As for modifying the dependabot.yml, you should be able to split it up a bit by dependency name. I haven't tried this yet, but you might be able to do something like this:
version: 2
registries:
public-nuget:
type: nuget-feed
url: https://api.nuget.org/v3/index.json
updates:
- package-ecosystem: nuget
directory: "/"
registries:
- public-nuget
schedule:
interval: daily
time: "07:00"
timezone: "America/Los_Angeles"
open-pull-requests-limit: 15
groups:
# each group here should run as a separate update job
MicrosoftExtensions: # this group name is purely for you
patterns:
- "Microsoft.Extensions.*" # here we group a few dependencies at a time
FluentAssertions:
patterns:
- "FluentAssertions" # you can list multiple patterns
- "FluentAssertions.*"
# add any other groups you see fit
Just for history: using grouping does not help to avoid timeouts. My public repository does use grouping: https://github.com/batkaevruslan/dependabotTimeoutRepro/blob/main/.github/dependabot.yml#L16
An attempt to use several - package-ecosystem: "nuget"
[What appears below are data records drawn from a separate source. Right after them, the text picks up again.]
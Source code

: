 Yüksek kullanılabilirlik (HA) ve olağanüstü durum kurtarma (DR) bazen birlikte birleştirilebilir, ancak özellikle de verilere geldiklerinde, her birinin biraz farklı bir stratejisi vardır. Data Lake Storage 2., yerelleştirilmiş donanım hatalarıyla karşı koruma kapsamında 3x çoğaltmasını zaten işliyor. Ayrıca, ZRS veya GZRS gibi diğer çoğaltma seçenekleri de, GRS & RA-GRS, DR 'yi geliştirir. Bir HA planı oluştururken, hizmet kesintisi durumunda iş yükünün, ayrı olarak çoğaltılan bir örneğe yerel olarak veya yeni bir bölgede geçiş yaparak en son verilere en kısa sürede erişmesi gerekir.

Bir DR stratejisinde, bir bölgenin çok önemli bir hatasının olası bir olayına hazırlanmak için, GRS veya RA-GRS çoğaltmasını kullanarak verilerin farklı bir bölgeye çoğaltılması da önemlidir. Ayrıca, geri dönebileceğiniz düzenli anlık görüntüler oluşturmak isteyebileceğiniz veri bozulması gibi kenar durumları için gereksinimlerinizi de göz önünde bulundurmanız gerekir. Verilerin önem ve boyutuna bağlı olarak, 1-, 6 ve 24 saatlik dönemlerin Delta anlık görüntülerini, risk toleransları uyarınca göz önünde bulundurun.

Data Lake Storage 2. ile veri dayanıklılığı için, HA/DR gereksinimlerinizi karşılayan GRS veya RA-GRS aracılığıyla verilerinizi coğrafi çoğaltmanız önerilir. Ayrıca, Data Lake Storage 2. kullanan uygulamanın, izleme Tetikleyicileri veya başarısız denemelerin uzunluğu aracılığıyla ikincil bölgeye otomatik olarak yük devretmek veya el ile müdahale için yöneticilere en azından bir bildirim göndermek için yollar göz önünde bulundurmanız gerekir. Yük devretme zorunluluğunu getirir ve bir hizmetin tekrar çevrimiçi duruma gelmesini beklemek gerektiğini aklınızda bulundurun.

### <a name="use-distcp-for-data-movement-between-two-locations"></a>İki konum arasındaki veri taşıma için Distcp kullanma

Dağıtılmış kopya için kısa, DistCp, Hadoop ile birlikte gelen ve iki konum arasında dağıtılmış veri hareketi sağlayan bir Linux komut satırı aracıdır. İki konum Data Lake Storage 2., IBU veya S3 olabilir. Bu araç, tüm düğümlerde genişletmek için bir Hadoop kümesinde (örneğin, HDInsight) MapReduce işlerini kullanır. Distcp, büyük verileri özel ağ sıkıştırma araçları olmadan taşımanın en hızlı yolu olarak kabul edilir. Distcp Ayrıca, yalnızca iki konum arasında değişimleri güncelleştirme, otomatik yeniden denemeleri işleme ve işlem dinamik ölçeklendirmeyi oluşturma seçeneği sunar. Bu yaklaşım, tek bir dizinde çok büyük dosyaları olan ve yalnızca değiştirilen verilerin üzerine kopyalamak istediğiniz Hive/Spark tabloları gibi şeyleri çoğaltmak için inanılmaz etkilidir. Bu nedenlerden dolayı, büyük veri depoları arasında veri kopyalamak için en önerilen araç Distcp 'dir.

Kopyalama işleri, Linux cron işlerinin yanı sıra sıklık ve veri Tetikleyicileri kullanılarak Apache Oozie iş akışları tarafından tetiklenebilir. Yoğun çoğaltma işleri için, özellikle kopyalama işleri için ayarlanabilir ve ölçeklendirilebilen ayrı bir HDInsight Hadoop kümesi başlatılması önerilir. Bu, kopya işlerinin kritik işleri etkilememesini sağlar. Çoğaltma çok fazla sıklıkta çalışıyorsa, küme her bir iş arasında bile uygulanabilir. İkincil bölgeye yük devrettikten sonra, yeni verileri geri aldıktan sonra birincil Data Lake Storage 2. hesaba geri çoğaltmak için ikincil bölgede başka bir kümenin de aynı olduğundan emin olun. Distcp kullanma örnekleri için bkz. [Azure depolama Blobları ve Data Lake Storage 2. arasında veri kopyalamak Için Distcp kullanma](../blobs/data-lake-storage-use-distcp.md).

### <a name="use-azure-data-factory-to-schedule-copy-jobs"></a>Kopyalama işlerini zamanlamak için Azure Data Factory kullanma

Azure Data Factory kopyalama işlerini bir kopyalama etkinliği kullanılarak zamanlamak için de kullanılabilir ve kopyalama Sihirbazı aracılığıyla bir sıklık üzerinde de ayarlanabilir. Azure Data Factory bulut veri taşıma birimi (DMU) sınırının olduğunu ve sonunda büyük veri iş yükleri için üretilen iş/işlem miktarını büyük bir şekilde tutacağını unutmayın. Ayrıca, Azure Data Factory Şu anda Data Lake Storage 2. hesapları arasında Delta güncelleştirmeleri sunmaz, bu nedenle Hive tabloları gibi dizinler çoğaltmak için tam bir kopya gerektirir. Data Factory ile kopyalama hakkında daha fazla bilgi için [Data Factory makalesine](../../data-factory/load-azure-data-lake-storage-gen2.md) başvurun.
sections with different allowed
packages and different schedules failed with
Update configs must have a unique combination of 'package-ecosystem', 'directory', and 'target-branch'
at some point we'll hit a wall because much of the work now is done either directly with the dotnet CLI tool or indirectly through the NuGet APIs. The result is that it's slower,
I'm also seeing this on a private repo and I'm curious about this comment. Did the old solution not have to call make similar API calls to determine out of date dependencies?
When I run dotnet list package --outdated --include-transitive
on the example solution's directory I get the list of packages in less than 30 seconds. I traced requests to api.nuget.org and I see about 300 requests to get the index and then paged data via GET /v3/registration5-gz-semver2/{package_name}/*
.
I know dependabot collects release notes and the commit diff. Is it this extra information that causes the wall to be hit?
@brettfo, hi! Any news on the issue?
I was wondering if our product solution is the largest in the world and the only one suffering from timeouts after this release...
- I forked eShopOnContaines (demo project from MS): https://github.com/batkaevruslan/eShop
- Ran Dependabot and got timeouts
@batkaevruslan This is something we're actively working on, but the short version is that we don't want to generate PRs that will fail the end user's CI and with the example you shared, updating the requested package resulted in one or more NU1605
/NU1608
warnings which indicates a conflict with the package versions specified. Currently the approach is an unsophisticated brute force search of trying to resolve all of those warnings and that is really slow. Our current work is trying to smartly trim down the package search space, but like all good bugs, fixing one issue surfaces 6 more.
updating the requested package resulted in one or more NU1605/NU1608
Looks like you are about my another issue https://github.com/dependabot/dependabot-core/issues/6710
Currently the approach is an unsophisticated brute force search of trying to resolve all of those warnings and that is really slow.
Is it possible to build a graph of all dependencies once and create PRs only for leaf level dependencies? Even if PR grouping feature of Dependabot won't work, it is better for us to have one PR per leaf dependency every day than no PRs at all.
Same issue here. After 60 minutes, Azure is killing our Dependabot run due to timeout and it is not possible with our tier to increase the timeout to more then 60 minutes. Also, I am not sure what Dependabot is doing: we see 20.000 lines of GET/POST log entries in our pipeline log.